• DATA SHOWN
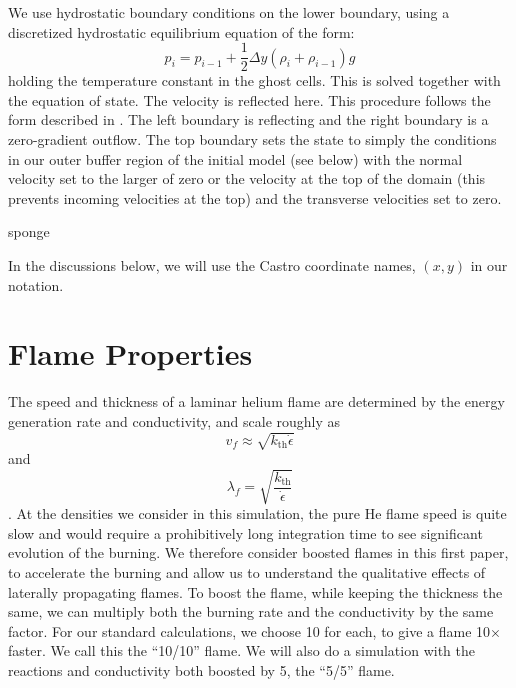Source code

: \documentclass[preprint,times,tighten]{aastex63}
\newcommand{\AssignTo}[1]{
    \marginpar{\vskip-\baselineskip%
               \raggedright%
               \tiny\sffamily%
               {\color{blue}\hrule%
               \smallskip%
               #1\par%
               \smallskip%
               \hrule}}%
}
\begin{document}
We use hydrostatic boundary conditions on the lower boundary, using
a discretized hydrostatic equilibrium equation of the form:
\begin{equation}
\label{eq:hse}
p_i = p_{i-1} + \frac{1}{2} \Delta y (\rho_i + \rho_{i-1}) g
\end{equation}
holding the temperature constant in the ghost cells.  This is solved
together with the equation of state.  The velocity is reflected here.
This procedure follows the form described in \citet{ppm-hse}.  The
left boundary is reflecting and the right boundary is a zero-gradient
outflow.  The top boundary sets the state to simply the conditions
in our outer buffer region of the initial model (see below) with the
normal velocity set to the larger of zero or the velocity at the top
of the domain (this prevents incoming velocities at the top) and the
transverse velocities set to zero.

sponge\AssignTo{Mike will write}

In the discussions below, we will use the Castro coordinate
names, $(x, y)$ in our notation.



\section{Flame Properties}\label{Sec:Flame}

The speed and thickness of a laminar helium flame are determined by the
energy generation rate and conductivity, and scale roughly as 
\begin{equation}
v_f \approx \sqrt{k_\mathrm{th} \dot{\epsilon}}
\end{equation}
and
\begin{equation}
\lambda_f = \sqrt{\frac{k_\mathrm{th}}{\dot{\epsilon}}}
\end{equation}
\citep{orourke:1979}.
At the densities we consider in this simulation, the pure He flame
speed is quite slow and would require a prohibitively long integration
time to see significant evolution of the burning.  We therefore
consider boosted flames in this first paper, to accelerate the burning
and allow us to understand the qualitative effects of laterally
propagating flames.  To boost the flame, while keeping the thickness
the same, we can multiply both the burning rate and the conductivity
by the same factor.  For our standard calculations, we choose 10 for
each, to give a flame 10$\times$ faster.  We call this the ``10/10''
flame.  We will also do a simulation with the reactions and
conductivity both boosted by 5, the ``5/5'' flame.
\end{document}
==
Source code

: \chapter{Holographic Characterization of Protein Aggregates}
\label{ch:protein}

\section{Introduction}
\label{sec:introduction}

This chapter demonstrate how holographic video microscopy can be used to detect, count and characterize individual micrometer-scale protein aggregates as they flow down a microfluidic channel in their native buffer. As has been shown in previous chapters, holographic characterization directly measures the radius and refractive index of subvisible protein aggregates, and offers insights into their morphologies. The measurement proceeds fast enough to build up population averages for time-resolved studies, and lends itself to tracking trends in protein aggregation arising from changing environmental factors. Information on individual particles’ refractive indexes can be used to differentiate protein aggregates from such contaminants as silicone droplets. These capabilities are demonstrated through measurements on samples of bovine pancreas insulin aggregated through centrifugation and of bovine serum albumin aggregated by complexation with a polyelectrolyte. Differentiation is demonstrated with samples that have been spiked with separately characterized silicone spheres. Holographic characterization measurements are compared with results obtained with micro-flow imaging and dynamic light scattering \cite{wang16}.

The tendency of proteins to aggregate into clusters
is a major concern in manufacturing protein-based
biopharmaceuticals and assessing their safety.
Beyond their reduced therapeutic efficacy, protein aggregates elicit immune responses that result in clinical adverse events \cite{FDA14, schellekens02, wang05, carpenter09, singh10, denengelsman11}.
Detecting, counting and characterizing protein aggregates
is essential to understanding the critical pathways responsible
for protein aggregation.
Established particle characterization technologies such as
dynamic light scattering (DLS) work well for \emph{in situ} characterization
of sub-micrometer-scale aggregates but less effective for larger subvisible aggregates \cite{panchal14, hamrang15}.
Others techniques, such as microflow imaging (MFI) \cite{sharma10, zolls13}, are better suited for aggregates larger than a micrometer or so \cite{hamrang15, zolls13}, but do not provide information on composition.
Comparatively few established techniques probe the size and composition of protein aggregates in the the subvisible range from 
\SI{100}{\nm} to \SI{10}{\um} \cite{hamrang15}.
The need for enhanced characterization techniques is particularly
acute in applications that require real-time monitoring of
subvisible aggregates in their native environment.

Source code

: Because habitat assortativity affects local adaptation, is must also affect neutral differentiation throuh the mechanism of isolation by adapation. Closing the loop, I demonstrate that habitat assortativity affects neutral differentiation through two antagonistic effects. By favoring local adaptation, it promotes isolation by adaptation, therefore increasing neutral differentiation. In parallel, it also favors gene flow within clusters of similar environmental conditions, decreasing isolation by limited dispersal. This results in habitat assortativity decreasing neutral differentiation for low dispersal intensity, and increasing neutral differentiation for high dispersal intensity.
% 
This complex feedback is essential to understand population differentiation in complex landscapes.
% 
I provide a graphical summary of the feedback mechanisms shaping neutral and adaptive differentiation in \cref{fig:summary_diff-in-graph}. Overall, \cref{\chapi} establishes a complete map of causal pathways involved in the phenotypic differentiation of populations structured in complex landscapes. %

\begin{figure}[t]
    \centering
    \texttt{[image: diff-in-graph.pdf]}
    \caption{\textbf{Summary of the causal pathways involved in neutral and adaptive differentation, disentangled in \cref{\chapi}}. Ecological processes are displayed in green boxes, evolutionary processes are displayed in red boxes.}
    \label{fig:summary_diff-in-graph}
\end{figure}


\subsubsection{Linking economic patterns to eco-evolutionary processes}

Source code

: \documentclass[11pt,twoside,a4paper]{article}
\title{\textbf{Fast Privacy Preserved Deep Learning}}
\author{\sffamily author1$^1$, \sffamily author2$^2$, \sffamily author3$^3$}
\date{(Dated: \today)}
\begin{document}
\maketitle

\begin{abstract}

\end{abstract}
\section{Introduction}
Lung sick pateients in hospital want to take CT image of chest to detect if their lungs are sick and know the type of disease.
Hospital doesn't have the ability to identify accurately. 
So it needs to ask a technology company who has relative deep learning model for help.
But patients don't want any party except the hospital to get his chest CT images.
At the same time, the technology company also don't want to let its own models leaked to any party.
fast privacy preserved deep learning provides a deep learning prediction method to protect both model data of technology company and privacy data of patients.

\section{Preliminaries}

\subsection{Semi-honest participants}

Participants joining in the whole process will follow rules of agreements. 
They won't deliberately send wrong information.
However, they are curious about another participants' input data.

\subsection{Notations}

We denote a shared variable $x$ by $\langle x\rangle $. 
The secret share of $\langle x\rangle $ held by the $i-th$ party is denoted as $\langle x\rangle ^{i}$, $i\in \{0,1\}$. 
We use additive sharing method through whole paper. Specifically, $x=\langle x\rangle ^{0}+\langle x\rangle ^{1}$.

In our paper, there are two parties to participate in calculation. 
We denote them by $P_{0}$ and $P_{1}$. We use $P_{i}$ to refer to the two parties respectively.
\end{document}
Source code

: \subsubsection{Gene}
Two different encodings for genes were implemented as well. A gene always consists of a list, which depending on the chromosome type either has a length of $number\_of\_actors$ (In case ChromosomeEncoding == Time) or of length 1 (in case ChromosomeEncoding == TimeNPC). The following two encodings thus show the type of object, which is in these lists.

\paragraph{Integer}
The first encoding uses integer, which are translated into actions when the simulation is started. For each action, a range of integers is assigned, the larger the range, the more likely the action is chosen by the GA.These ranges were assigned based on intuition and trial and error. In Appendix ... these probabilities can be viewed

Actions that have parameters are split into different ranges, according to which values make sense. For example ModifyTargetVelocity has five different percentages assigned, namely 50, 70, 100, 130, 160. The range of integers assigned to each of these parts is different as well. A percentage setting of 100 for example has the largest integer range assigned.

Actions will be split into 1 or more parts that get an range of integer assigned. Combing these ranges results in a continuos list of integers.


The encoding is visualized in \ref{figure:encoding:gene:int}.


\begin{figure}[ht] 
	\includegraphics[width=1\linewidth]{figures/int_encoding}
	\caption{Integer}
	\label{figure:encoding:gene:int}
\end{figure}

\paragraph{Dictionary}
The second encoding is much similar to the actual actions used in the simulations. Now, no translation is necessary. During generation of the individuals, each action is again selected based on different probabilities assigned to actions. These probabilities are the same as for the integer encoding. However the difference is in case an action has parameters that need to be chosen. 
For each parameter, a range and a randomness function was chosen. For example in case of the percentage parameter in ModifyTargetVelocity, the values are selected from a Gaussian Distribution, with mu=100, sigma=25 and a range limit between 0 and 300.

• WHAT YOU SHOULD DO
Across the data above, how many lines contain the string "evolutionary"? Reply with the number and nothing else.

• YOUR RESPONSE
2